The article says: "may crash due to a NULL pointer dereference". But in C, dereferencing a null pointer is undefined behavior. Crashing is only one possible outcome, and arguably the best outcome.
The compiler and optimizer is entitled to elide certain checks or simplify code under the assumption that a pointer being dereferenced should not be null, and this could lead to dangerous things.
Here's an artificial example:
int x = 0;
int *p;
if (...some condition...)
p = &x;
else
p = NULL;
print(*p);
The compiler is allowed to simplify the code to:
int x = 0;
int *p;
p = &x;
print(*p);
It's because the 'else' branch must cause a null pointer dereference, so that case can be legally ignored.
I would imagine that if a compiler would be able to make this kind of optimization it would also be able to warn that this is an error.
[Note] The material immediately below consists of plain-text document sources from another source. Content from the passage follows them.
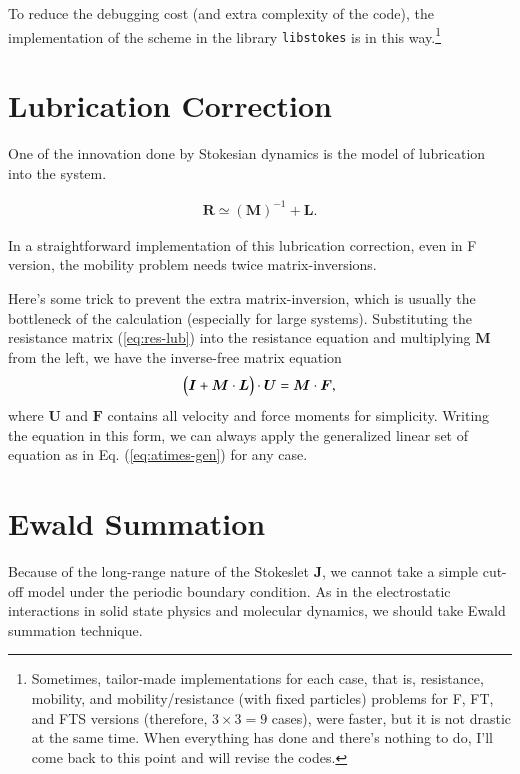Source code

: \documentclass{book}
\begin{document}
To reduce the debugging cost (and extra complexity of the code),
the implementation of the scheme in the library {\tt libstokes}
is in this way.\footnote{
  Sometimes, tailor-made implementations for each case,
  that is, resistance, mobility, and mobility/resistance
  (with fixed particles) problems for F, FT, and FTS versions
  (therefore, $3\times 3 = 9$ cases), were faster,
  but it is not drastic at the same time.
  When everything has done and there's nothing to do,
  I'll come back to this point and will revise the codes.}




\section{Lubrication Correction}
One of the innovation done by Stokesian dynamics
\cite{brady1988a,durlofsky1987a,brady1988b}
is the model of lubrication into the system.

\begin{eqnarray}
  \bm{R}
  \simeq
  \left(
    \bm{M}
  \right)^{-1}
  +
  \bm{L}
  .
  \label{eq:res-lub}
\end{eqnarray}

In a straightforward implementation of this lubrication correction,
even in F version, the mobility problem needs twice matrix-inversions.

Here's some trick to prevent the extra matrix-inversion,
which is usually the bottleneck of the calculation
(especially for large systems).
Substituting the resistance matrix (\ref{eq:res-lub})
into the resistance equation and multiplying $\bm{M}$ from the left,
we have the inverse-free matrix equation
\begin{equation}
  \Bigl(
    \bm{I}
    +
    \bm{M}
    \cdot
    \bm{L}
  \Bigr)
  \cdot
  \bm{U}
  =
  \bm{M}
  \cdot
  \bm{F}
  ,
\end{equation}
where $\bm{U}$ and $\bm{F}$ contains all velocity and force moments
for simplicity.
Writing the equation in this form,
we can always apply the generalized linear set of equation
as in Eq. (\ref{eq:atimes-gen}) for any case.


\section{Ewald Summation}
Because of the long-range nature of the Stokeslet $\bm{J}$,
we cannot take a simple cut-off model under the periodic
boundary condition. As in the electrostatic interactions
in solid state physics and molecular dynamics, we should
take Ewald summation technique.
\end{document}
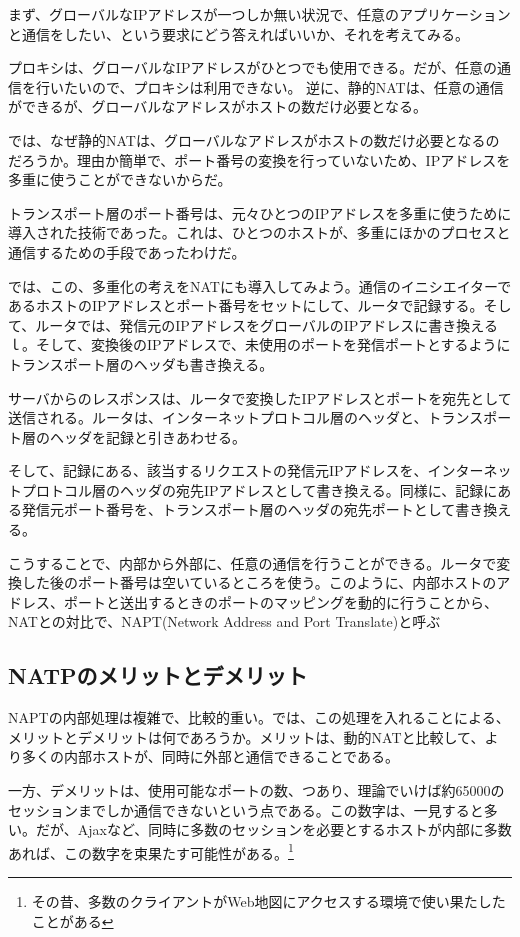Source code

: まず、グローバルなIPアドレスが一つしか無い状況で、任意のアプリケーションと通信をしたい、という要求にどう答えればいいか、それを考えてみる。

プロキシは、グローバルなIPアドレスがひとつでも使用できる。だが、任意の通信を行いたいので、プロキシは利用できない。
逆に、静的NATは、任意の通信ができるが、グローバルなアドレスがホストの数だけ必要となる。

では、なぜ静的NATは、グローバルなアドレスがホストの数だけ必要となるのだろうか。理由か簡単で、ポート番号の変換を行っていないため、IPアドレスを多重に使うことができないからだ。

トランスポート層のポート番号は、元々ひとつのIPアドレスを多重に使うために導入された技術であった。これは、ひとつのホストが、多重にほかのプロセスと通信するための手段であったわけだ。

では、この、多重化の考えをNATにも導入してみよう。通信のイニシエイターであるホストのIPアドレスとポート番号をセットにして、ルータで記録する。そして、ルータでは、発信元のIPアドレスをグローバルのIPアドレスに書き換えるｌ。そして、変換後のIPアドレスで、未使用のポートを発信ポートとするようにトランスポート層のヘッダも書き換える。

サーバからのレスポンスは、ルータで変換したIPアドレスとポートを宛先として送信される。ルータは、インターネットプロトコル層のヘッダと、トランスポート層のヘッダを記録と引きあわせる。

そして、記録にある、該当するリクエストの発信元IPアドレスを、インターネットプロトコル層のヘッダの宛先IPアドレスとして書き換える。同様に、記録にある発信元ポート番号を、トランスポート層のヘッダの宛先ポートとして書き換える。

こうすることで、内部から外部に、任意の通信を行うことができる。ルータで変換した後のポート番号は空いているところを使う。このように、内部ホストのアドレス、ポートと送出するときのポートのマッピングを動的に行うことから、NATとの対比で、NAPT(Network Address and Port Translate)と呼ぶ
\subsection{NATPのメリットとデメリット}
NAPTの内部処理は複雑で、比較的重い。では、この処理を入れることによる、メリットとデメリットは何であろうか。メリットは、動的NATと比較して、より多くの内部ホストが、同時に外部と通信できることである。

一方、デメリットは、使用可能なポートの数、つあり、理論でいけば約65000のセッションまでしか通信できないという点である。この数字は、一見すると多い。だが、Ajaxなど、同時に多数のセッションを必要とするホストが内部に多数あれば、この数字を束果たす可能性がある。\footnote{その昔、多数のクライアントがWeb地図にアクセスする環境で使い果たしたことがある}

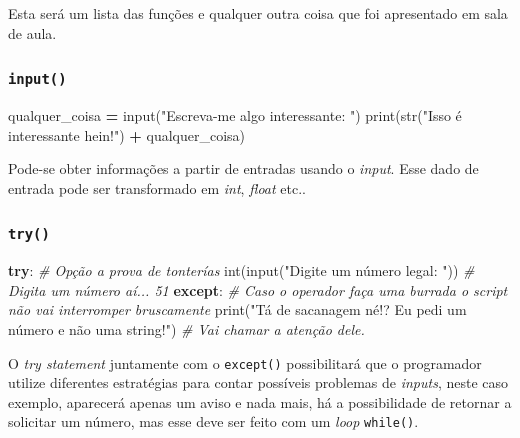 \documentclass[]{book}
\newenvironment{Shaded}{\begin{snugshade}}{\end{snugshade}}
\newcommand{\StringTok}[1]{\textcolor[rgb]{0.31,0.60,0.02}{#1}}
\newcommand{\CommentTok}[1]{\textcolor[rgb]{0.56,0.35,0.01}{\textit{#1}}}
\newcommand{\ControlFlowTok}[1]{\textcolor[rgb]{0.13,0.29,0.53}{\textbf{#1}}}
\newcommand{\OperatorTok}[1]{\textcolor[rgb]{0.81,0.36,0.00}{\textbf{#1}}}
\newcommand{\BuiltInTok}[1]{#1}
\newcommand{\NormalTok}[1]{#1}
\begin{document}
Esta será um lista das funções e qualquer outra coisa que foi
apresentado em sala de aula.

\subsubsection{\texorpdfstring{\texttt{input()}}{input()}}\label{input}

\begin{Shaded}
\begin{Highlighting}[]
\NormalTok{qualquer_coisa }\OperatorTok{=} \BuiltInTok{input}\NormalTok{(}\StringTok{"Escreva-me algo interessante: "}\NormalTok{)}
\BuiltInTok{print}\NormalTok{(}\BuiltInTok{str}\NormalTok{(}\StringTok{"Isso é interessante hein!"}\NormalTok{) }\OperatorTok{+}\NormalTok{ qualquer_coisa)}
\end{Highlighting}
\end{Shaded}

Pode-se obter informações a partir de entradas usando o \emph{input}.
Esse dado de entrada pode ser transformado em \emph{int}, \emph{float}
etc..

\subsubsection{\texorpdfstring{\texttt{try()}}{try()}}\label{try}

\begin{Shaded}
\begin{Highlighting}[]
\ControlFlowTok{try}\NormalTok{:     }\CommentTok{# Opção a prova de tonterías}
    \BuiltInTok{int}\NormalTok{(}\BuiltInTok{input}\NormalTok{(}\StringTok{"Digite um número legal: "}\NormalTok{))  }\CommentTok{# Digita um número aí... 51}
\ControlFlowTok{except}\NormalTok{:  }\CommentTok{# Caso o operador faça uma burrada o script não vai interromper bruscamente}
    \BuiltInTok{print}\NormalTok{(}\StringTok{"Tá de sacanagem né!? Eu pedi um número e não uma string!"}\NormalTok{)  }\CommentTok{# Vai chamar a atenção dele.}
\end{Highlighting}
\end{Shaded}

O \emph{try statement} juntamente com o \texttt{except()} possibilitará
que o programador utilize diferentes estratégias para contar possíveis
problemas de \emph{inputs}, neste caso exemplo, aparecerá apenas um
aviso e nada mais, há a possibilidade de retornar a solicitar um número,
mas esse deve ser feito com um \emph{loop} \texttt{while()}.
\end{document}
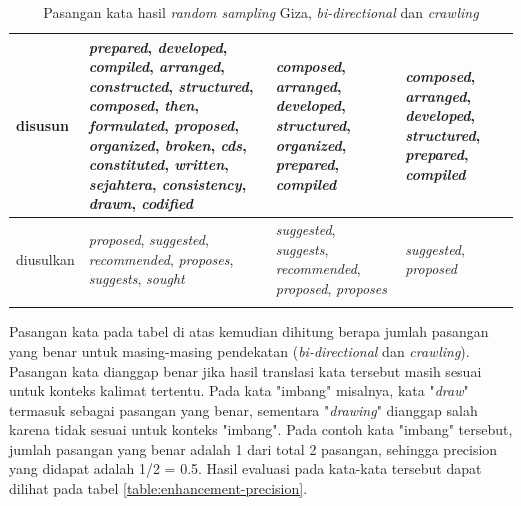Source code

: \begin{longtable}{|p{3cm}|p{3cm}|p{3cm}|p{3cm}|}
		disusun & \textit{prepared}, \textit{developed}, \textit{compiled}, \textit{arranged}, \textit{constructed}, \textit{structured}, \textit{composed}, \textit{then}, \textit{formulated}, \textit{proposed}, \textit{organized}, \textit{broken}, \textit{cds}, \textit{constituted}, \textit{written}, \textit{sejahtera}, \textit{consistency}, \textit{drawn}, \textit{codified} & \textit{composed}, \textit{arranged}, \textit{developed}, \textit{structured}, \textit{organized}, \textit{prepared}, \textit{compiled} & \textit{composed}, \textit{arranged}, \textit{developed}, \textit{structured}, \textit{prepared}, \textit{compiled} \\ \hline
		diusulkan & \textit{proposed}, \textit{suggested}, \textit{recommended}, \textit{proposes}, \textit{suggests}, \textit{sought} & \textit{suggested}, \textit{suggests}, \textit{recommended}, \textit{proposed}, \textit{proposes} & \textit{suggested}, \textit{proposed} \\ \hline
		\caption{Pasangan kata hasil \textit{random sampling} Giza, \textit{bi-directional} dan \textit{crawling}}
		\label{table:random-sampling-enhancement}
	\end{longtable}

Pasangan kata pada tabel di atas kemudian dihitung berapa jumlah pasangan yang benar untuk masing-masing pendekatan (\textit{bi-directional} dan \textit{crawling}). Pasangan kata dianggap benar jika hasil translasi kata tersebut masih sesuai untuk konteks kalimat tertentu. Pada kata "imbang" misalnya, kata "\textit{draw}" termasuk sebagai pasangan yang benar, sementara "\textit{drawing}" dianggap salah karena tidak sesuai untuk konteks "imbang". Pada contoh kata "imbang" tersebut, jumlah pasangan yang benar adalah 1 dari total 2 pasangan, sehingga precision yang didapat adalah 1/2 = 0.5. Hasil evaluasi pada kata-kata tersebut dapat dilihat pada tabel \ref{table:enhancement-precision}.


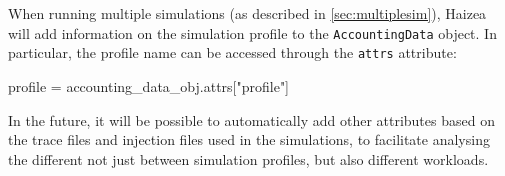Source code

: When running multiple simulations (as described in \ref{sec:multiplesim}), Haizea will add information on the simulation profile to the \texttt{AccountingData} object. In particular, the profile name can be accessed through the \texttt{attrs} attribute:

\begin{wideshellverbatim}
profile = accounting_data_obj.attrs["profile"]
\end{wideshellverbatim}

In the future, it will be possible to automatically add other attributes based on the trace files and injection files used in the simulations, to facilitate analysing the different not just between simulation profiles, but also different workloads.
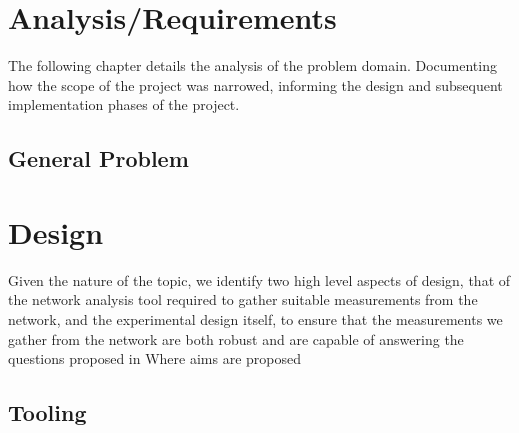 \documentclass{l4proj}
\begin{document}





\chapter{Analysis/Requirements}

The following chapter details the analysis of the problem domain. Documenting how the scope of the project was narrowed, informing the design and subsequent implementation phases of the project.

\section{General Problem}









\chapter{Design}
\label{chap:design}

Given the nature of the topic, we identify two high level aspects of design, that of the network analysis tool required to gather suitable measurements from the network, and the experimental design itself, to ensure that the measurements we gather from the network are both robust and are capable of answering the questions proposed in {{Where aims are proposed}}

\section{Tooling}
\end{document}
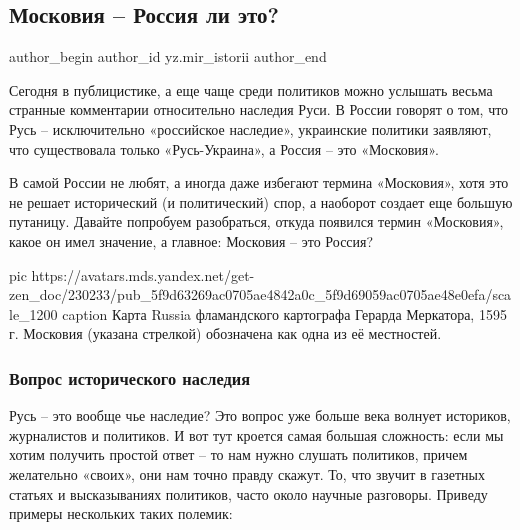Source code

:  
 
 
 
 
 
\subsection{Московия – Россия ли это?}
\label{sec:31_10_2020.sites.ru.zen_yandex.yz.mir_istorii.1.moskovia_rossia_li_eto}
\ifcmt
	author_begin
   author_id yz.mir_istorii
	author_end
\fi


Сегодня в публицистике, а еще чаще среди политиков можно услышать весьма
странные комментарии относительно наследия Руси. В России говорят о том, что
Русь – исключительно «российское наследие», украинские политики заявляют, что
существовала только «Русь-Украина», а Россия – это «Московия».

В самой России не любят, а иногда даже избегают термина «Московия», хотя это не
решает исторический (и политический) спор, а наоборот создает еще большую
путаницу. Давайте попробуем разобраться, откуда появился термин «Московия»,
какое он имел значение, а главное: Московия – это Россия?

\ifcmt
  pic https://avatars.mds.yandex.net/get-zen_doc/230233/pub_5f9d63269ac0705ae4842a0c_5f9d69059ac0705ae48e0efa/scale_1200
  caption Карта Russia фламандского картографа Герарда Меркатора, 1595 г. Московия (указана стрелкой) обозначена как одна из её местностей.
\fi

\subsubsection{Вопрос исторического наследия}

Русь – это вообще чье наследие? Это вопрос уже больше века волнует историков,
журналистов и политиков. И вот тут кроется самая большая сложность: если мы
хотим получить простой ответ – то нам нужно слушать политиков, причем
желательно «своих», они нам точно правду скажут. То, что звучит в газетных
статьях и высказываниях политиков, часто около научные разговоры. Приведу
примеры нескольких таких полемик:

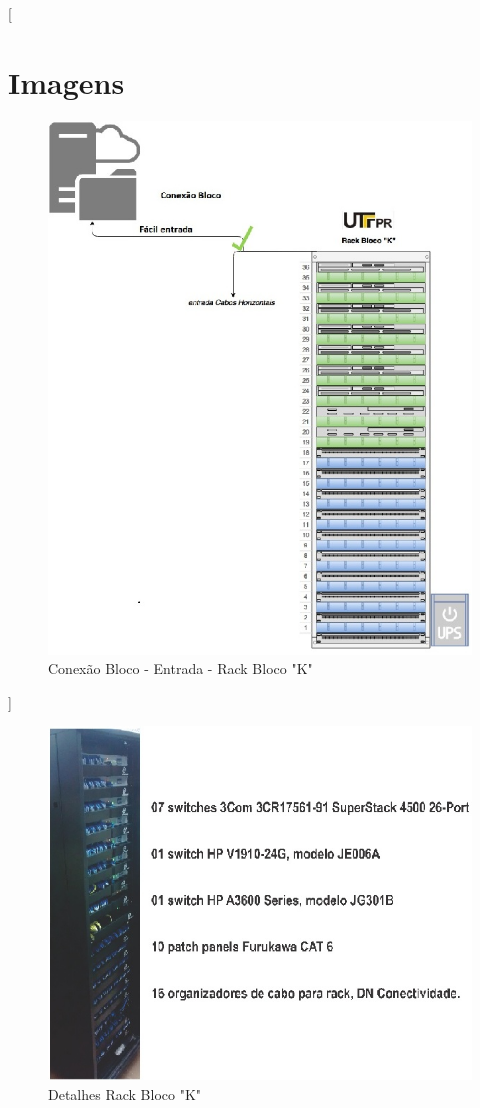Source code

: \documentclass[	DIV=calc,%
paper=a4,%
fontsize=12pt,%
onecolumn]{scrartcl}	 					%
\begin{document}
	[\section{Imagens}
	\begin{figure}[!h]
		\centering
		\caption{Conexão Bloco - Entrada - Rack Bloco "K"}
		\includegraphics{entrada_1}
	\end{figure}]
	\begin{figure}[!h]
		\centering
		\caption{Detalhes Rack Bloco "K"}
		\includegraphics{rack_1}
	\end{figure}
\end{document}
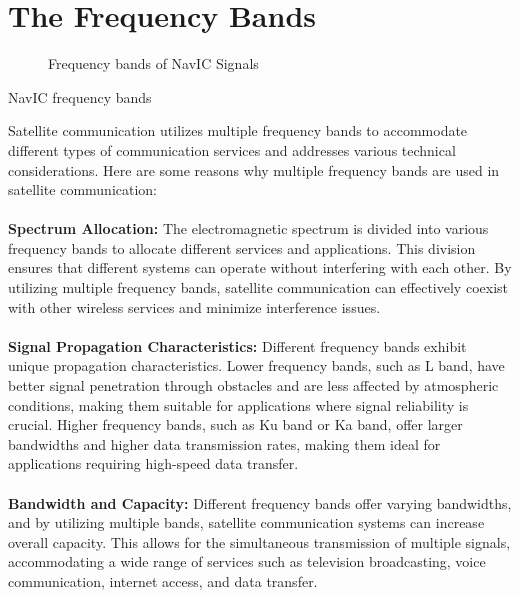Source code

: \section{The Frequency Bands}
	\begin{figure}[!ht]
	\centering
	
	\caption{Frequency bands of NavIC Signals}
	\label{figure:bandsfig}
	\end{figure}

\begin{table}[!ht]
	\small
	\centering
	
	\caption{NavIC frequency bands}
	\label{table:bands}
	\end{table}

\noindent Satellite communication utilizes multiple frequency bands to accommodate different types of communication services and addresses various technical considerations. Here are some reasons why multiple frequency bands are used in satellite communication:
\\
\\
\textbf{Spectrum Allocation:} The electromagnetic spectrum is divided into various frequency bands to allocate different services and applications. This division ensures that different systems can operate without interfering with each other. By utilizing multiple frequency bands, satellite communication can effectively coexist with other wireless services and minimize interference issues.
\\
\\
\textbf{Signal Propagation Characteristics:} Different frequency bands exhibit unique propagation characteristics. Lower frequency bands, such as L band, have better signal penetration through obstacles and are less affected by atmospheric conditions, making them suitable for applications where signal reliability is crucial. Higher frequency bands, such as Ku band or Ka band, offer larger bandwidths and higher data transmission rates, making them ideal for applications requiring high-speed data transfer.
\\
\\
\textbf{Bandwidth and Capacity:} Different frequency bands offer varying bandwidths, and by utilizing multiple bands, satellite communication systems can increase overall capacity. This allows for the simultaneous transmission of multiple signals, accommodating a wide range of services such as television broadcasting, voice communication, internet access, and data transfer.
\\
\\
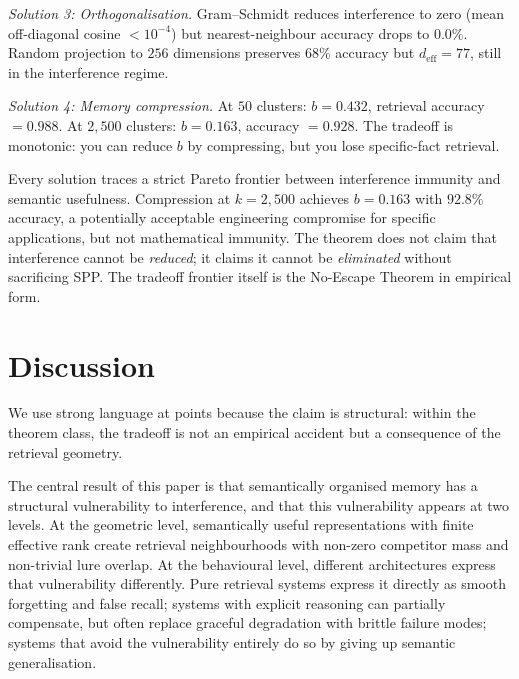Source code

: \documentclass[11pt]{article}
\begin{document}
\textit{Solution 3: Orthogonalisation.} Gram--Schmidt reduces interference to zero (mean off-diagonal cosine $< 10^{-4}$) but nearest-neighbour accuracy drops to $0.0\%$. Random projection to $256$ dimensions preserves $68\%$ accuracy but $d_\text{eff} = 77$, still in the interference regime.

\textit{Solution 4: Memory compression.} At $50$ clusters: $b = 0.432$, retrieval accuracy $= 0.988$. At $2{,}500$ clusters: $b = 0.163$, accuracy $= 0.928$. The tradeoff is monotonic: you can reduce $b$ by compressing, but you lose specific-fact retrieval.

Every solution traces a strict Pareto frontier between interference immunity and semantic usefulness. Compression at $k = 2{,}500$ achieves $b = 0.163$ with $92.8\%$ accuracy, a potentially acceptable engineering compromise for specific applications, but not mathematical immunity. The theorem does not claim that interference cannot be \textit{reduced}; it claims it cannot be \textit{eliminated} without sacrificing SPP. The tradeoff frontier itself is the No-Escape Theorem in empirical form.

\section*{Discussion}

We use strong language at points because the claim is structural: within the theorem class, the tradeoff is not an empirical accident but a consequence of the retrieval geometry.

The central result of this paper is that semantically organised memory has a structural vulnerability to interference, and that this vulnerability appears at two levels. At the geometric level, semantically useful representations with finite effective rank create retrieval neighbourhoods with non-zero competitor mass and non-trivial lure overlap. At the behavioural level, different architectures express that vulnerability differently. Pure retrieval systems express it directly as smooth forgetting and false recall; systems with explicit reasoning can partially compensate, but often replace graceful degradation with brittle failure modes; systems that avoid the vulnerability entirely do so by giving up semantic generalisation.
\end{document}
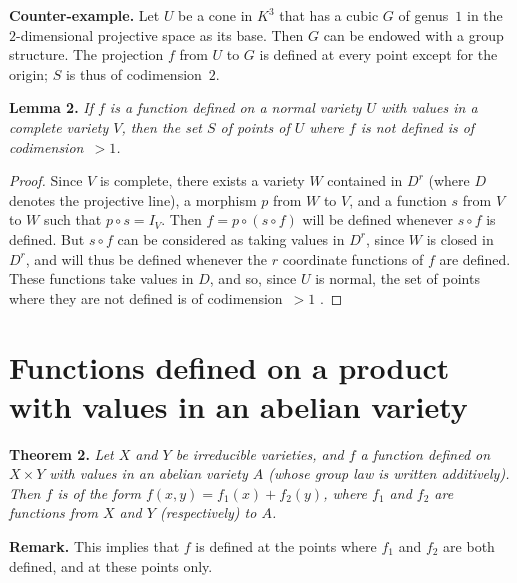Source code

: \documentclass{article}
\newenvironment{itenv}[1]
  {\phantomsection\par\medskip\noindent\textbf{#1.}\itshape}
  {\medskip}
\newenvironment{rmenv}[1]
  {\phantomsection\par\medskip\noindent\textbf{#1.}\rmfamily}
  {\medskip}
\begin{document}
\begin{rmenv}{Counter-example}
  Let $U$ be a cone in $K^3$ that has a cubic $G$ of genus~$1$ in the $2$-dimensional projective space as its base.
  Then $G$ can be endowed with a group structure.
  The projection $f$ from $U$ to $G$ is defined at every point except for the origin;
  $S$ is thus of codimension~$2$.
\end{rmenv}

\begin{itenv}{Lemma 2}
\label{lemma2}
  If $f$ is a function defined on a normal variety $U$ with values in a complete variety $V$, then the set $S$ of points of $U$ where $f$ is not defined is of codimension~$>1$.
\end{itenv}

\begin{proof}
  Since $V$ is complete, there exists a variety $W$ contained in $D^r$ (where $D$ denotes the projective line), a morphism $p$ from $W$ to $V$, and a function $s$ from $V$ to $W$ such that $p\circ s=I_V$.
  Then $f=p\circ(s\circ f)$ will be defined whenever $s\circ f$ is defined.
  But $s\circ f$ can be considered as taking values in $D^r$, since $W$ is closed in $D^r$, and will thus be defined whenever the $r$ coordinate functions of $f$ are defined.
  These functions take values in $D$, and so, since $U$ is normal, the set of points where they are not defined is of codimension~$>1$ \cite[p.~166, Corollary to Proposition~2, Section~1, Chapter~V]{1}.
\end{proof}


\section{Functions defined on a product with values in an abelian variety}
\label{4}

\begin{itenv}{Theorem 2}
\label{theorem2}
  Let $X$ and $Y$ be irreducible varieties, and $f$ a function defined on $X\times Y$ with values in an abelian variety $A$ (whose group law is written additively).
  Then $f$ is of the form $f(x,y)=f_1(x)+f_2(y)$, where $f_1$ and $f_2$ are functions from $X$ and $Y$ (respectively) to $A$.
\end{itenv}

\begin{rmenv}{Remark}
  This implies that $f$ is defined at the points where $f_1$ and $f_2$ are both defined, and at these points only.
\end{rmenv}
\end{document}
Also optimizers supposed to replace code with a simpler equivalent ones, in your example actually the if statement should block the optimization i.e. if there was no "if", the x would be used directly, and the pointer was ignored.
Value NULL is generally (void *)0 (could be different on different architectures, but it supposed to point to invalid value in memory, so when that memory address is accessed it will trigger segmentation fault.
The compiler and optimizer is entitled to elide certain checks or simplify code under the assumption that a pointer being dereferenced should not be null, and this could lead to dangerous things.
Here's an artificial example:
The compiler is allowed to simplify the code to: It's because the 'else' branch must cause a null pointer dereference, so that case can be legally ignored.